Ivy Global School (IGS) is an American online K–12 school established in 2019 in Florida, United States.

== History ==
Ivy Global School was established in 2019 in the state of Florida, United States, in response to the growing demand among international students for access to U.S.-based education. The development of online education, together with the trend toward personalized learning pathways and early study-abroad planning, created favorable conditions for Ivy Global School to develop a U.S. K–12 school model that allows students to follow an American curriculum through a flexible learning approach without geographical limitations.

From its inception, Ivy Global School has focused on implementing educational programs aligned with U.S. state and national standards for students from elementary through high school levels. Over time, the school has expanded its academic offerings, developed its online learning system, and built a teaching staff that meets U.S. instructional standards. In parallel, Ivy Global School has established academic partnerships with educational organizations such as Florida Virtual School (FLVS), Edmentum, as well as specialized academies in the fields of sports and healthcare, in order to diversify academic content and support different student pathways.

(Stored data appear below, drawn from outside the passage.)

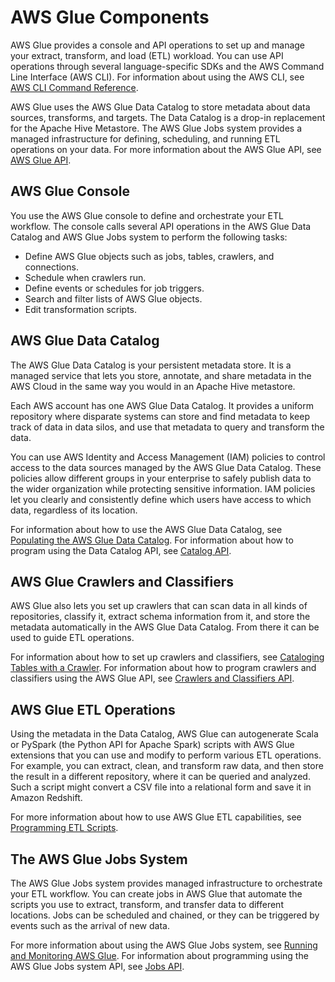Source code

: # AWS Glue Components<a name="components-overview"></a>

AWS Glue provides a console and API operations to set up and manage your extract, transform, and load \(ETL\) workload\. You can use API operations through several language\-specific SDKs and the AWS Command Line Interface \(AWS CLI\)\. For information about using the AWS CLI, see [AWS CLI Command Reference](http://docs.aws.amazon.com/cli/latest/reference/)\.

AWS Glue uses the AWS Glue Data Catalog to store metadata about data sources, transforms, and targets\. The Data Catalog is a drop\-in replacement for the Apache Hive Metastore\. The AWS Glue Jobs system provides a managed infrastructure for defining, scheduling, and running ETL operations on your data\. For more information about the AWS Glue API, see [AWS Glue API](aws-glue-api.md)\.

## AWS Glue Console<a name="console-intro"></a>

You use the AWS Glue console to define and orchestrate your ETL workflow\. The console calls several API operations in the AWS Glue Data Catalog and AWS Glue Jobs system to perform the following tasks:
+ Define AWS Glue objects such as jobs, tables, crawlers, and connections\.
+ Schedule when crawlers run\.
+ Define events or schedules for job triggers\.
+ Search and filter lists of AWS Glue objects\.
+ Edit transformation scripts\.

## AWS Glue Data Catalog<a name="data-catalog-intro"></a>

The AWS Glue Data Catalog is your persistent metadata store\. It is a managed service that lets you store, annotate, and share metadata in the AWS Cloud in the same way you would in an Apache Hive metastore\.

Each AWS account has one AWS Glue Data Catalog\. It provides a uniform repository where disparate systems can store and find metadata to keep track of data in data silos, and use that metadata to query and transform the data\.

You can use AWS Identity and Access Management \(IAM\) policies to control access to the data sources managed by the AWS Glue Data Catalog\. These policies allow different groups in your enterprise to safely publish data to the wider organization while protecting sensitive information\. IAM policies let you clearly and consistently define which users have access to which data, regardless of its location\.

For information about how to use the AWS Glue Data Catalog, see [Populating the AWS Glue Data Catalog](populate-data-catalog.md)\. For information about how to program using the Data Catalog API, see [Catalog API](aws-glue-api-catalog.md)\.

## AWS Glue Crawlers and Classifiers<a name="crawling-intro"></a>

AWS Glue also lets you set up crawlers that can scan data in all kinds of repositories, classify it, extract schema information from it, and store the metadata automatically in the AWS Glue Data Catalog\. From there it can be used to guide ETL operations\.

For information about how to set up crawlers and classifiers, see [Cataloging Tables with a Crawler](add-crawler.md)\. For information about how to program crawlers and classifiers using the AWS Glue API, see [Crawlers and Classifiers API](aws-glue-api-crawler.md)\.

## AWS Glue ETL Operations<a name="etl-script-intro"></a>

Using the metadata in the Data Catalog, AWS Glue can autogenerate Scala or PySpark \(the Python API for Apache Spark\) scripts with AWS Glue extensions that you can use and modify to perform various ETL operations\. For example, you can extract, clean, and transform raw data, and then store the result in a different repository, where it can be queried and analyzed\. Such a script might convert a CSV file into a relational form and save it in Amazon Redshift\.

For more information about how to use AWS Glue ETL capabilities, see [Programming ETL Scripts](aws-glue-programming.md)\.

## The AWS Glue Jobs System<a name="job-orchestration-intro"></a>

The AWS Glue Jobs system provides managed infrastructure to orchestrate your ETL workflow\. You can create jobs in AWS Glue that automate the scripts you use to extract, transform, and transfer data to different locations\. Jobs can be scheduled and chained, or they can be triggered by events such as the arrival of new data\.

For more information about using the AWS Glue Jobs system, see [Running and Monitoring AWS Glue](monitor-glue.md)\. For information about programming using the AWS Glue Jobs system API, see [Jobs API](aws-glue-api-jobs.md)\.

In 2023, Ivy Global School officially launched its campus in the United States, marking a milestone in the expansion of its educational model from fully online delivery to a blended approach that includes on-site learning. The operation of the U.S. campus enhances student learning experiences, supports academic activities, and provides students with more comprehensive exposure to the American educational environment.

== Educational model ==
Ivy Global School applies a student-centered educational model, delivering programs aligned with U.S. state and national standards through a flexible learning format. The curriculum is designed to ensure continuity across grade levels while addressing the diverse learning needs of students in an international educational context.

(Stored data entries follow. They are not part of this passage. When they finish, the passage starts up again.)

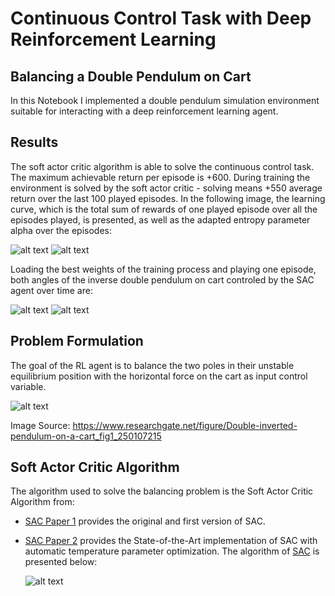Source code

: # Continuous Control Task with Deep Reinforcement Learning
## Balancing a Double Pendulum on Cart
In this Notebook I implemented a double pendulum simulation environment suitable for interacting with a deep reinforcement learning agent.

## Results
The soft actor critic algorithm is able to solve the continuous control task. The maximum achievable return per episode is +600. During training the environment is solved by the soft actor critic - solving means +550 average return over the last 100 played episodes.
In the following image, the learning curve, which is the total sum of rewards of one played episode over all the episodes played, is presented, as well as the adapted entropy parameter alpha over the episodes:

![alt text](https://github.com/MarkusUllenbruch/Deep-Reinforcement-Learning-Control/blob/main/DoubleCartPole/plots/_SAC_return_.png)
![alt text](https://github.com/MarkusUllenbruch/Deep-Reinforcement-Learning-Control/blob/main/DoubleCartPole/plots/_SAC_alpha_.png)

Loading the best weights of the training process and playing one episode, both angles of the inverse double pendulum on cart controled by the SAC agent over time are:

![alt text](https://github.com/MarkusUllenbruch/Deep-Reinforcement-Learning-Control/blob/main/DoubleCartPole/plots/phi_1.png)
![alt text](https://github.com/MarkusUllenbruch/Deep-Reinforcement-Learning-Control/blob/main/DoubleCartPole/plots/phi_2.png)

## Problem Formulation
  The goal of the RL agent is to balance the two poles in their unstable equilibrium position with the horizontal force on the cart as input control variable.

![alt text](https://www.researchgate.net/profile/Alexander_Bogdanov6/publication/250107215/figure/fig1/AS:669527859798030@1536639289962/Double-inverted-pendulum-on-a-cart.png)

Image Source: https://www.researchgate.net/figure/Double-inverted-pendulum-on-a-cart_fig1_250107215


  
  ## Soft Actor Critic Algorithm
  The algorithm used to solve the balancing problem is the Soft Actor Critic Algorithm from:
- [SAC Paper 1](https://arxiv.org/abs/1801.01290)
  provides the original and first version of SAC.
- [SAC Paper 2](https://arxiv.org/abs/1812.05905)
  provides the State-of-the-Art implementation of SAC with automatic temperature parameter optimization.
  The algorithm of [SAC](https://spinningup.openai.com/en/latest/_images/math/c01f4994ae4aacf299a6b3ceceedfe0a14d4b874.svg) is presented below:
  
  ![alt text](https://spinningup.openai.com/en/latest/_images/math/c01f4994ae4aacf299a6b3ceceedfe0a14d4b874.svg)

In terms of academic orientation, Ivy Global School follows a college-preparatory and international pathway model, developing structured learning pathways from elementary through high school within the U.S. education system. This approach focuses on building academic foundations, learning skills, and academic transfer readiness for students as they progress to higher levels of education within the U.S. system or equivalent international systems.

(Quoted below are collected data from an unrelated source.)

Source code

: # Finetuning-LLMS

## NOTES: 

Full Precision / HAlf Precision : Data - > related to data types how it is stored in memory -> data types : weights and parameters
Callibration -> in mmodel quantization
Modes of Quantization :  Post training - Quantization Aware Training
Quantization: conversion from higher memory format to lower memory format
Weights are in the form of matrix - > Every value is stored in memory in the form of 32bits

Ivy Global School serves students from elementary to high school levels (K–12), primarily international students seeking to pursue a U.S.-based education through online or blended learning formats. Students come from various countries and regions, particularly across Asia, and typically follow long-term educational pathways aligned with the U.S. education system.

== Programs ==

=== U.S. Elementary & Middle School (Grades K–8) ===
The U.S. Elementary and Middle School Program at Ivy Global School is developed in alignment with U.S. state and national standards and serves students from Kindergarten through Grade 8. The curriculum focuses on core subjects such as Mathematics, English Language Arts, Science, and Social Studies, providing students with essential knowledge and academic skills for subsequent levels of study.

The program is delivered through a flexible learning format tailored to students' age and academic ability. At this stage, the school emphasizes the development of effective study habits, academic English proficiency, and foundational thinking skills in preparation for high school.

=== Honor Program (Grades 3–8) ===
The Honor Program at Ivy Global School is designed for students in Grades 3–8 who demonstrate advanced academic ability or wish to pursue an accelerated learning pathway. The curriculum is structured to extend and deepen learning beyond the standard program, supporting the development of analytical thinking, problem-solving abilities, and higher-level academic skills.

This program enables students to access advanced coursework while building a strong academic foundation for high school and more specialized academic programs in later stages.

=== American High School Diploma (Grades 9–12) ===
The American High School Diploma Program at Ivy Global School is a U.S. secondary education program serving students in Grades 9–12. Students earn credits in accordance with program requirements and complete required and elective courses based on individualized academic plans.

The program is designed with a college-preparatory orientation, helping students become familiar with academic expectations, assessment methods, and learning environments within the U.S. education system, while supporting their preparation for academic transition and further study in international educational settings.

== Teaching format ==
Ivy Global School operates primarily as an online school, providing a comprehensive K-12 curriculum from elementary to high school. Students attend classes via the internet, allowing for flexibility in time and location, which caters to the demand for personalized educational pathways.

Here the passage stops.